Expert’s opinion too speculative to prove that 50 year-old lift was defective when it left the manufacturer

By Jeffrey H. Brochin, J.D.

A federal district court in New Jersey has ruled that An expert witness’s testimony as to whether a hydraulic lift was defective when it left the manufacturer 50 years earlier, and as to whether certain design modifications would have prevented a worker’s injuries, was too speculative to be admitted as evidence, a federal district court in New Jersey ruled, granting both the lift maker’s motion to exclude the testimony by the worker’s expert’s and its motion for summary judgment. The court considered the age, prior usage, and lack of maintenance over the years in finding a lack of evidence supporting the worker’s allegations that the product was defectively designed or lacked proper warnings (Moore v. Krause Mfg.Co., Inc., November 30, 2018, Bumb, R.).

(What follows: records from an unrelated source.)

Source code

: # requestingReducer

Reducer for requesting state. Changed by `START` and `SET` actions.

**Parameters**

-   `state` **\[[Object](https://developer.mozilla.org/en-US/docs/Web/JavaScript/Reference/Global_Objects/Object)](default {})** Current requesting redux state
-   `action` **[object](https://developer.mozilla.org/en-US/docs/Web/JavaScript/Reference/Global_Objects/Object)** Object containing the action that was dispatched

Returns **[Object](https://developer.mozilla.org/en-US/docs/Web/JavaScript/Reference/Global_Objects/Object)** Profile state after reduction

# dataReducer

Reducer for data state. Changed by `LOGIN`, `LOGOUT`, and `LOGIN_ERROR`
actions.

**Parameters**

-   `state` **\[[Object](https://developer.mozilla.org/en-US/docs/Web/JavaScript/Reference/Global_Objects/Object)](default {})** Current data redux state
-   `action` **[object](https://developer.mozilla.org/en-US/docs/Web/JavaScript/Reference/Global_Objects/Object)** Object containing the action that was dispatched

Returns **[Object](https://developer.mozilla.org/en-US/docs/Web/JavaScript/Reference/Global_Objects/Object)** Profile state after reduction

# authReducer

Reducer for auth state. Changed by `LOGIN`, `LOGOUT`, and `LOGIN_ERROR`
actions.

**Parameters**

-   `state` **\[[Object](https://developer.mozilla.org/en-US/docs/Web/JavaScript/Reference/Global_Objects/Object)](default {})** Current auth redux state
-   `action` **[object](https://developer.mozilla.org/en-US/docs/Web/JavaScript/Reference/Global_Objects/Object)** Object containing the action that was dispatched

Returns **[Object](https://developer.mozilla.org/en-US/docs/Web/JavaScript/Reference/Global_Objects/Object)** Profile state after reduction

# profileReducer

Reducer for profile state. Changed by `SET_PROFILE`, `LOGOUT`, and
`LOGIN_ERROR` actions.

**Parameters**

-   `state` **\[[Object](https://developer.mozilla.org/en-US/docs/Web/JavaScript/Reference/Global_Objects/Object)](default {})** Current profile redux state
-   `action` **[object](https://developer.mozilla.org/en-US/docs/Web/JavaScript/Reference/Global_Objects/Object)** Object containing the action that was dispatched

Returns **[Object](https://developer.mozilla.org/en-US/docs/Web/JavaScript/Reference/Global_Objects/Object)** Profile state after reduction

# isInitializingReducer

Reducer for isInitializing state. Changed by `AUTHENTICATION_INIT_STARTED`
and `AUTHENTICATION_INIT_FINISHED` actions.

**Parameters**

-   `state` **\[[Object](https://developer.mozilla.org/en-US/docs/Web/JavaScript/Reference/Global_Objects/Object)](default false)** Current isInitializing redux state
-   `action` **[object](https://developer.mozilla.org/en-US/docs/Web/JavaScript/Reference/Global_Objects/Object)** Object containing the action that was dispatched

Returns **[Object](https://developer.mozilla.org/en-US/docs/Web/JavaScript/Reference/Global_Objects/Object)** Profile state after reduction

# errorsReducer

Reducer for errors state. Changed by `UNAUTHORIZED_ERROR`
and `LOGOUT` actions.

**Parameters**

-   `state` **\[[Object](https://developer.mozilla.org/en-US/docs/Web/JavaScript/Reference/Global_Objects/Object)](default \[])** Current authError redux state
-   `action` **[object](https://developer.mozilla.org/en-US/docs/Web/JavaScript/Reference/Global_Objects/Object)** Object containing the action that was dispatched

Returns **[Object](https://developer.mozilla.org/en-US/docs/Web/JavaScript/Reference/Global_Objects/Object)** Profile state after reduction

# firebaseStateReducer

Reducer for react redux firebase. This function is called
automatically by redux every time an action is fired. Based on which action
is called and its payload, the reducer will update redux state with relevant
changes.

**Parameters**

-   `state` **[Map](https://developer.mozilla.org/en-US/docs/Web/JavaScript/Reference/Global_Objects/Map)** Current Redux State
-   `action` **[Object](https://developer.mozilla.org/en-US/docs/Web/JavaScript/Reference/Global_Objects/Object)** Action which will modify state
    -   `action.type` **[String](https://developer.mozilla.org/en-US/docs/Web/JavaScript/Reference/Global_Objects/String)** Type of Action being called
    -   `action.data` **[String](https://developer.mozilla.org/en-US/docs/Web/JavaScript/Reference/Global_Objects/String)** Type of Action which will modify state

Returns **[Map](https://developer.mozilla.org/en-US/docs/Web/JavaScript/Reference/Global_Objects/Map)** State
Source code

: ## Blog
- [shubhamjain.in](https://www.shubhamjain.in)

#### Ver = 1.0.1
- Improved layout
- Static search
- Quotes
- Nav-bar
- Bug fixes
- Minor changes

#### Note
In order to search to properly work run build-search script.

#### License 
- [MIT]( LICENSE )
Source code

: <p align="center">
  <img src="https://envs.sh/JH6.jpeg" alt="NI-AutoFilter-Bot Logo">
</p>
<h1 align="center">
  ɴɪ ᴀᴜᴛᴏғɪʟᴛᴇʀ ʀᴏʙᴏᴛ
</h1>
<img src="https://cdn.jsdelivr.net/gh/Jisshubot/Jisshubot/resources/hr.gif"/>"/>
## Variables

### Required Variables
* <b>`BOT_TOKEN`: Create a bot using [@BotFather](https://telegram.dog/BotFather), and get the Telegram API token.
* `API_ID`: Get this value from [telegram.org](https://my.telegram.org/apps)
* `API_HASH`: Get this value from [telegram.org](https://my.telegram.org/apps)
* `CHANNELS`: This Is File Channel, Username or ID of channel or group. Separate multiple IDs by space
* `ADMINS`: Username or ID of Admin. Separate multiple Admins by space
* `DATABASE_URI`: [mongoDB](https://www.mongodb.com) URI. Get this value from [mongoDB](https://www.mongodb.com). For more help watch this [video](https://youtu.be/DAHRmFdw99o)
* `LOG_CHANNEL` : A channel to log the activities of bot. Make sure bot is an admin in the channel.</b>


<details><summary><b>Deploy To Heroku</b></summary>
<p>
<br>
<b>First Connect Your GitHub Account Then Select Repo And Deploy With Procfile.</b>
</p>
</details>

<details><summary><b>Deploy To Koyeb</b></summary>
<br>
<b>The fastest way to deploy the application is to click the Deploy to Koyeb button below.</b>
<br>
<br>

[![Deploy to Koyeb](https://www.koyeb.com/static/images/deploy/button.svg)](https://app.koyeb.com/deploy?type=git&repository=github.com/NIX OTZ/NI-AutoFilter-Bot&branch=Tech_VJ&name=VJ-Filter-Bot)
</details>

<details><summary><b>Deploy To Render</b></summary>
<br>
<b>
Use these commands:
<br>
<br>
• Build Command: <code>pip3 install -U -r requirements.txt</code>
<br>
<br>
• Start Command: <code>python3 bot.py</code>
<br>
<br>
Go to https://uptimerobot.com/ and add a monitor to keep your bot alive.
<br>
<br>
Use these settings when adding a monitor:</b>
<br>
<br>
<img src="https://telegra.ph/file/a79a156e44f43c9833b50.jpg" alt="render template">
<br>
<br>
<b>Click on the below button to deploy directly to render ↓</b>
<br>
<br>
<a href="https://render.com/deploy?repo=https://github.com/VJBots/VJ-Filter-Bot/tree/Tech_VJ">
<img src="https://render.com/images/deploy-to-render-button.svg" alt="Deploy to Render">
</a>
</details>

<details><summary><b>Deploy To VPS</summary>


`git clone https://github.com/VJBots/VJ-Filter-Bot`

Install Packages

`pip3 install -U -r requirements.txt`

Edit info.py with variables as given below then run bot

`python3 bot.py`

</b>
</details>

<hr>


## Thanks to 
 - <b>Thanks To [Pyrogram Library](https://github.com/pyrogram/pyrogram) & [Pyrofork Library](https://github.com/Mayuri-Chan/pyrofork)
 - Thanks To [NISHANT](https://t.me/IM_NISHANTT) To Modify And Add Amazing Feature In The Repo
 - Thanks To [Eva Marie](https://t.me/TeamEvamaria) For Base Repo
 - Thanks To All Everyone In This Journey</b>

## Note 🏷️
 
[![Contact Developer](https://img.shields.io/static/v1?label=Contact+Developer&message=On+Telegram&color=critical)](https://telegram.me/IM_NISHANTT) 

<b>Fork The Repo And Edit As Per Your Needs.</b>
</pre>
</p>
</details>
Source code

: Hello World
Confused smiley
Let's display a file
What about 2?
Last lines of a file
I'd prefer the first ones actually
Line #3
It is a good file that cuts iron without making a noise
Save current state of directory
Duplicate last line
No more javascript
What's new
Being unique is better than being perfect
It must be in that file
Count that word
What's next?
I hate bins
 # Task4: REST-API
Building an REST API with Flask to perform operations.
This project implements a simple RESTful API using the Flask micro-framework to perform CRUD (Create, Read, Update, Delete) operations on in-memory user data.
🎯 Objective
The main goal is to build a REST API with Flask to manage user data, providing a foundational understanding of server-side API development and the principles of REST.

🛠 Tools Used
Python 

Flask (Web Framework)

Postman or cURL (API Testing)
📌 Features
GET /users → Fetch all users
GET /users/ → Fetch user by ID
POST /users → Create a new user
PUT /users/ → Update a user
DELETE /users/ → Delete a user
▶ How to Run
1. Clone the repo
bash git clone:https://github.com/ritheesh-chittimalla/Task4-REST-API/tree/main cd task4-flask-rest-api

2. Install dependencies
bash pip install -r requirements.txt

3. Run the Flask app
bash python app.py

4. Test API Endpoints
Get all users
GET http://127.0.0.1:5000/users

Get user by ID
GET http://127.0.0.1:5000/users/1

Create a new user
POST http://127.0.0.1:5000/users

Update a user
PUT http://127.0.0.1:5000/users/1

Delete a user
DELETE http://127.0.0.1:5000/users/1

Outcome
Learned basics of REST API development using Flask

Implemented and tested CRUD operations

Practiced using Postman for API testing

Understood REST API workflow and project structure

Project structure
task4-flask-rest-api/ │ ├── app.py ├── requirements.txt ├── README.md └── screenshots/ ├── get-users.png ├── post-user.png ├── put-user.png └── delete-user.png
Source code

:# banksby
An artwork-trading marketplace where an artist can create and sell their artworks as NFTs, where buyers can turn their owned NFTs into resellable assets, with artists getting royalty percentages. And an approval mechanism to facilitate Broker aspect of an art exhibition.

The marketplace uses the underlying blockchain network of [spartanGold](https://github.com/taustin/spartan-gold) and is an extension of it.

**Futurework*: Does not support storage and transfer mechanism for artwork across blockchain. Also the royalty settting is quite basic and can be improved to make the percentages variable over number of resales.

A worker employed by a New Jersey cable products manufacturer was severely injured as he descended from the employer’s roof and fell from a hydraulic lift, known as the Krause Hydraulic Elevator Model R-68 (R-68) and manufactured by Krause Manufacturing Company (Krause). After attaching the R-68 to a forklift, the forklift operator can elevate the R-68 by raising the forks and the R-68 operator can further elevate the bucket through controls in the R-68 bucket itself. The worker had operated the R-68 previously on numerous occasions, but at the time of the accident, the lift was being operated by a co-worker as it caught on the edge of the building and became dislodged from the fork lift to which it was attached. The lift was manufactured in the mid-1960s, and production stopped prior to 1978. Krause no longer exists and had been subsumed by a subsidiary of Terex Corporation. The worker’s employer acquired the R-68 from another machinery company in 1996, and at the time of acquisition, it had been subjected to extensive wear and tear, was non-operational, and was lacking a locking chain and other parts described in a 1970s brochure. The successor to the manufacturer moved to have testimony by the worker’s expert excluded, and for summary judgment.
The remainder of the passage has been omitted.